La paciente era una pálida parturienta que “esperaba con gran temor, lo que ella supusiera cruenta operación”, según la crónica de la época, que recibió 300 cm3 de sangre que le habían extraído de su brazo derecho al señor Machia, carpintero del Instituto. La sangre donada estaba en un recipiente -posteriormente bautizado como “Aparato modelo Profesor Agote”- donde se mezcló con el citrato de sodio al 25% y luego se la inyectaría a la mujer. A los tres días, la paciente recibió el alta.
Días después sería el turno de Casimiro Bobigas, que estaba internado en el Rawson. Los donantes fueron Francisco Méndez y Ramón Más, según lo consignó la revista Caras y Caretas. Nuevamente, no hubo ningún tipo de inconvenientes.

Agote no quiso patentar su descubrimiento. Eran los tiempos donde miles morían diariamente en las trincheras de Europa en la Primera Guerra Mundial, y el médico cedió a todos los países que en ese momento estaban en guerra, porque sabía que ayudaría a salvar millones de vidas. Lo comunicó a los medios de prensa, a los embajadores de los países involucrados y a las revistas médicas internacionales. Que la noticia fuera publicada por el diario New York Herald sirvió para la misma diese la vuelta al mundo. El médico publicaría, ese mismo año, el trabajo “Nuevo método sencillo para realizar transfusiones de sangre”.
Hubo intentos de profesionales de otros países en adjudicarse la primicia del hallazgo. Albert Hustin, de la Academia de Ciencias Biológicas y Naturales de Bruselas y Richard Lewisohn, del Mount Sinai Hospital, de Estados Unidos, mantuvieron una larga polémica con Agote, ya que ellos también estaban trabajando en el mismo sentido.

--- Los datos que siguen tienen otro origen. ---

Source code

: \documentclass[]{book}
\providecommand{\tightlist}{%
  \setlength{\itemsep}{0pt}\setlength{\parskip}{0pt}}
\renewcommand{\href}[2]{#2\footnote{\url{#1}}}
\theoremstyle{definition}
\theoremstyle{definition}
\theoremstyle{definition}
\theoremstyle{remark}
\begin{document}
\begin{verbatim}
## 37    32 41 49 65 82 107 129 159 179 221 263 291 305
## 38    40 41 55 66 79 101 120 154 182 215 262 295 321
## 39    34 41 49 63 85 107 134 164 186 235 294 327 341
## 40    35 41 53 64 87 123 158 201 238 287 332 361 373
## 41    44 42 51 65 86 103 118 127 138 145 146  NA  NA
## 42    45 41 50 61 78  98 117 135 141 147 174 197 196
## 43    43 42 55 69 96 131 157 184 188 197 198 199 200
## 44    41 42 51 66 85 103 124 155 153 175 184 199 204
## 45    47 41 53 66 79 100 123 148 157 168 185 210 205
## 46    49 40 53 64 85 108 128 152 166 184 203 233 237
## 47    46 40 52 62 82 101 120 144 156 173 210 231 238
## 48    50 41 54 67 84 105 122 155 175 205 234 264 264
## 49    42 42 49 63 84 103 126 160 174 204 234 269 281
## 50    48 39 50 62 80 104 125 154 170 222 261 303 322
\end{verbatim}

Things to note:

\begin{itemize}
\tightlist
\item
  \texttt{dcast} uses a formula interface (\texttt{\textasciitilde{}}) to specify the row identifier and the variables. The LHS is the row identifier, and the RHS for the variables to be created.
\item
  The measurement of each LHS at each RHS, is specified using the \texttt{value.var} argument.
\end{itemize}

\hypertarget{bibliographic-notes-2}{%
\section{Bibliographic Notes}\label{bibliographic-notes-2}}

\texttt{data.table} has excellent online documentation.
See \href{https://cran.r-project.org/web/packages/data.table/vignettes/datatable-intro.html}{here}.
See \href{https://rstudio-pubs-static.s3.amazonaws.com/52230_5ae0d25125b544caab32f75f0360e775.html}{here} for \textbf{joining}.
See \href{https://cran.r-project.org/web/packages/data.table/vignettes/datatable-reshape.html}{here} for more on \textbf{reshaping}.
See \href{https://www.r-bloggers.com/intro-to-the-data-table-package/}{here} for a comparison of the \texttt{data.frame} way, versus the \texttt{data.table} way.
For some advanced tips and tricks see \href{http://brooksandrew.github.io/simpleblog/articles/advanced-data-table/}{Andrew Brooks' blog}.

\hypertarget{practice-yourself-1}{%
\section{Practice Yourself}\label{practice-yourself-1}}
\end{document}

Recibió entonces innumerables reconocimientos. La Universidad de Buenos Aires lo distinguió como profesor honorario y la Academia Nacional de Medicina lo nombró miembro honorario. En 1916 Chile lo condecoró con la Orden al Mérito.
El 13 de noviembre de 1954 había llegado a la ciudad de Buenos Aires la urna con las cenizas del suizo Aimé Félix Tschiffely, quien entre 1925 y 1929 con los caballos Gato y Mancha había unido Buenos Aires y Nueva York en una antológica travesía, lo que motivó que los diarios diesen una amplia cobertura al hecho, donde desfilaron centros tradicionalistas, hubo festivales y mucho público en las calles viendo las destrezas de los gauchos montados en sus mejores caballos.
Tal vez por eso haya pasado casi desapercibida una noticia no menos importante. El día anterior, en su departamento en la ciudad de Buenos Aires, había fallecido el doctor Agote, aquel médico cuyo descubrimiento posibilitó que millones salvasen sus vidas en todo el mundo y que no quiso obtener ningún beneficio económico.